How to Seal Your Greenhouse

Cold or stormy weather can wreak havoc in a greenhouse that isn't properly sealed. Cracks around areas such as doors, electrical panels and foundations make it difficult to maintain the right temperature in the greenhouse, but sealing these areas helps ensure the plants thrive in the correct levels of heat and humidity.

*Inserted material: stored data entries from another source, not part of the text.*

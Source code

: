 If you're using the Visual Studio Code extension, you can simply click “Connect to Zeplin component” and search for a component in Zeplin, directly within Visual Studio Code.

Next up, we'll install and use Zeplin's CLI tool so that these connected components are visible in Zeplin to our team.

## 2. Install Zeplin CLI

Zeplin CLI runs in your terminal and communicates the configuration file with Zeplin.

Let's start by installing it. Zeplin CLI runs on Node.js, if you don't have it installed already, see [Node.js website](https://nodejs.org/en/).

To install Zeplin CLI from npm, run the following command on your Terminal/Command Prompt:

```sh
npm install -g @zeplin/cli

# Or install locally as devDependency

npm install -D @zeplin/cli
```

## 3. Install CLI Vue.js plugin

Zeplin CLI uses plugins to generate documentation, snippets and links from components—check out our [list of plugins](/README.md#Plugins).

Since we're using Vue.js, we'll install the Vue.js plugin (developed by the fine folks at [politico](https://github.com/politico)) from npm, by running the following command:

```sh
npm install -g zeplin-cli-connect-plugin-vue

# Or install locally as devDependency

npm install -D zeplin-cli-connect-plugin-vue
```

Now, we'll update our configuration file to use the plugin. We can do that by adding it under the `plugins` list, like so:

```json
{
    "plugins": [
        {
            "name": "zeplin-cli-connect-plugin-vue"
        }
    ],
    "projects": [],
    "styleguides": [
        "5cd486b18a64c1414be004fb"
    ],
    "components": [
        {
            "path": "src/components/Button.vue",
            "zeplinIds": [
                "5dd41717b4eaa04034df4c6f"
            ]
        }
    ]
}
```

A small greenhouse in a backyard. (Image: a40757/iStock/Getty Images)

Sealing Around Panels

Where polycarbonate panels connect to the frame, the two different types of material might not make a tight seal. This leaves tiny spaces around every panel. Working together, these tiny spaces can enable large amounts of air to pass through. Solve this problem by using glazing or foil tape around the panel edges. Remove the panels, apply the product to the panel edges, and then put the panels back in place.

Correcting Small Cracks

As building materials shrink and expand in changing weather conditions, small cracks might appear in areas such as the outside of doorframes or where the greenhouse frame meets the foundation. Silicone caulk seals these small cracks quickly. It works with various materials and effectively closes cracks between the wooden frame and the concrete floor. Silicone caulk lasts several years and withstands the heat and humidity found in greenhouses better than other types of caulk, such as latex.

Keeping Doors and Vents Sealed

Doors and vents allow valuable fresh air into the greenhouse, but they should only do so under the owner's control. Cracks around the edges can disrupt the careful balance of temperature and humidity inside the greenhouse when the owner doesn't want air to enter or escape. Installing foam tape around the edges creates a tight seal around the doors and vents when they're closed without keeping them permanently closed the way caulk would.

Foaming It Up

Caulk doesn't work well on larger cracks, such as those 1/2-inch wide or bigger. These openings often appear in areas such as where the frame meets the foundation or around pipes and electrical boxes. Expandable foam, usually dispensed from aerosol cans, seals these large cracks. The foam flexes as the materials expand and contract, so it should not need replacing every year.